И побрел в «Харьковчанку».
А с Ленькиным тягачом случилась такая история. В пургу от снега силовое отделение уберечь невозможно: как его ни закрывай, через невидимую глазом щелочку набьет целый сугроб. И потому в днище тягача, откуда метелкой снег не выгребешь, походники прожигают отверстие для стока воды. Если же этого отверстия нет, то снег, растаяв от тепла работающего двигателя, на остановках превращается в лед и прихватывает венец маховика, как бетон. И тогда стоит водителю нажать на стартер, как с венца летят зубья. Так получилось у Леньки.
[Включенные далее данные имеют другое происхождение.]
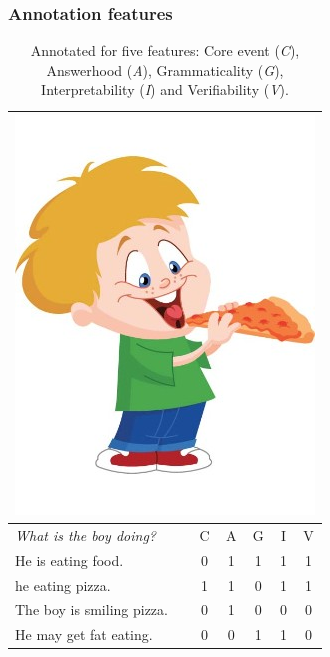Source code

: \documentclass[handout,xcolor={dvipsnames}]{beamer}
\begin{document}
\begin{frame}
\frametitle{Annotation features}
\begin{table}[htb!]
\small
\begin{center}
\begin{tabular}{|l|c|c|c|c|c|}
\hline
\multicolumn{6}{|c|}{\includegraphics[width=0.25\columnwidth]{figures/I02.jpg}} \\
\hline
\textit{What is the boy doing?} & C & A & G & I & V \\
\hline
\hline
He is eating food. & 0 & 1 & 1 & 1 & 1 \\
\hline
he eating pizza. & 1 & 1 & 0 & 1 & 1 \\
\hline
The boy is smiling pizza. & 0 & 1 & 0 & 0 & 0 \\
\hline
He may get fat eating. & 0 & 0 & 1 & 1 & 0 \\
\hline
\end{tabular}
\caption{\label{tab:dev-transitive} \small Annotated for five features: Core event (\textit{C}), Answerhood (\textit{A}), Grammaticality (\textit{G}), Interpretability (\textit{I}) and Verifiability (\textit{V}).}
\end{center}
\end{table}
\end{frame}
\end{document}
Когда Гаврилов с Игнатом перегнали по припаю в Мирный новые тягачи, Синицын должен был приказать сварщику выжечь отверстия. Не приказал – и вот тягач превратился в никому не нужную рухлядь. Чтобы сменить венец, нужно разобрать и снять двигатель, отсоединить коробку перемены передач от планетарного механизма поворота и так далее – словом, разобрать и вновь собрать чуть ли не полмашины.
За сутки и то не справишься с такой работой.
Проканителился Тошка, не успел завести балерину-«неотложку», не то ушли бы с Пионерской на трех машинах.
Вырубили траншею, Давид залез под днище и газовой горелкой выжег отверстие для стока воды.
Поклонились Пионерской, последней станции на пути в Мирный, и двинулись вперед – в проклятую богом и людьми зону застругов.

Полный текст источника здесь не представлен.